DIRECTIONS FOR THIS TASK: The lines you need are those holding the word "hinnan"; pull them from the material.

DATA:

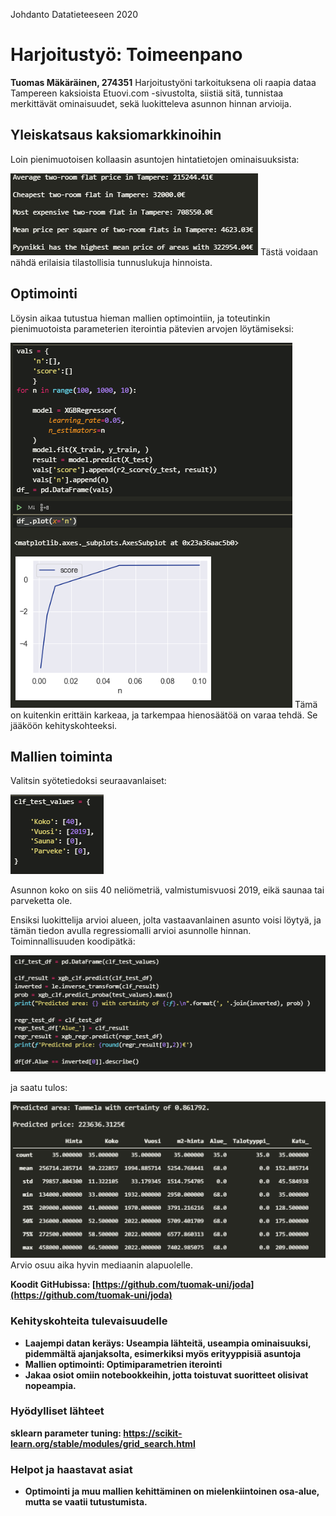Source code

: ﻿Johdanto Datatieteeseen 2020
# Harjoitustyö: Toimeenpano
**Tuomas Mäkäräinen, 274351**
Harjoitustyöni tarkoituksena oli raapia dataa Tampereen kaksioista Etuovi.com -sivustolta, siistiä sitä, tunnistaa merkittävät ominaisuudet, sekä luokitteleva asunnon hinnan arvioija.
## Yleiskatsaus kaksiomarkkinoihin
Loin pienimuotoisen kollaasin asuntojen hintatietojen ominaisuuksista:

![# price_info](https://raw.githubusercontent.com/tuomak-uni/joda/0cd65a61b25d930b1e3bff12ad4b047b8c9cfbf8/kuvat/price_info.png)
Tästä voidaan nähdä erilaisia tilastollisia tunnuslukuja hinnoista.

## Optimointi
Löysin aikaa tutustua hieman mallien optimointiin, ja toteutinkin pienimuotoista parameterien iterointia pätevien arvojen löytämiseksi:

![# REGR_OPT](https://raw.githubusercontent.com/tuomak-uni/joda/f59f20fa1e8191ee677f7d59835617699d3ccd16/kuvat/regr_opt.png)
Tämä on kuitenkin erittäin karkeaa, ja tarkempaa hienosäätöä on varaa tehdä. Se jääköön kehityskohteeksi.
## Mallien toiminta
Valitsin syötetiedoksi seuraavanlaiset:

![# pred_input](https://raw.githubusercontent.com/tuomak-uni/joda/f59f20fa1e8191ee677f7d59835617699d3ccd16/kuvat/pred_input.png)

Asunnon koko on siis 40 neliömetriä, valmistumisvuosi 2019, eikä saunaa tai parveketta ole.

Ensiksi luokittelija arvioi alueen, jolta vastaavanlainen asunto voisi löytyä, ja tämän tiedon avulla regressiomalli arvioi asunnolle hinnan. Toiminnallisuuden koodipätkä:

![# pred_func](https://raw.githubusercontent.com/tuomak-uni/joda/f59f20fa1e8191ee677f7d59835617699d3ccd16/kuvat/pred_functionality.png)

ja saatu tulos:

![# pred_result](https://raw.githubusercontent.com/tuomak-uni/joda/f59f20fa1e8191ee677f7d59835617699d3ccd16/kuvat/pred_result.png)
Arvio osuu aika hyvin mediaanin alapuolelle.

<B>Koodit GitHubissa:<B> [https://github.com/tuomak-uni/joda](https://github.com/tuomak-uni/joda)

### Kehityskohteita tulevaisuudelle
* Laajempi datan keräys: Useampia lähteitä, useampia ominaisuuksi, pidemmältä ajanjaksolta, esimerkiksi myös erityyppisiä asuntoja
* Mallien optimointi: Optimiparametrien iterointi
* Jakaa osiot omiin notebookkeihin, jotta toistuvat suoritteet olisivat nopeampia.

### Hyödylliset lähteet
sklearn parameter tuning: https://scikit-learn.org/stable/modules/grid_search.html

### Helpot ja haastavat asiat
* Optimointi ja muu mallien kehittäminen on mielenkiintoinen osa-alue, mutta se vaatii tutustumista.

WRITTEN RESPONSE:
Harjoitustyöni tarkoituksena oli raapia dataa Tampereen kaksioista Etuovi.com -sivustolta, siistiä sitä, tunnistaa merkittävät ominaisuudet, sekä luokitteleva asunnon hinnan arvioija.
Ensiksi luokittelija arvioi alueen, jolta vastaavanlainen asunto voisi löytyä, ja tämän tiedon avulla regressiomalli arvioi asunnolle hinnan. Toiminnallisuuden koodipätkä:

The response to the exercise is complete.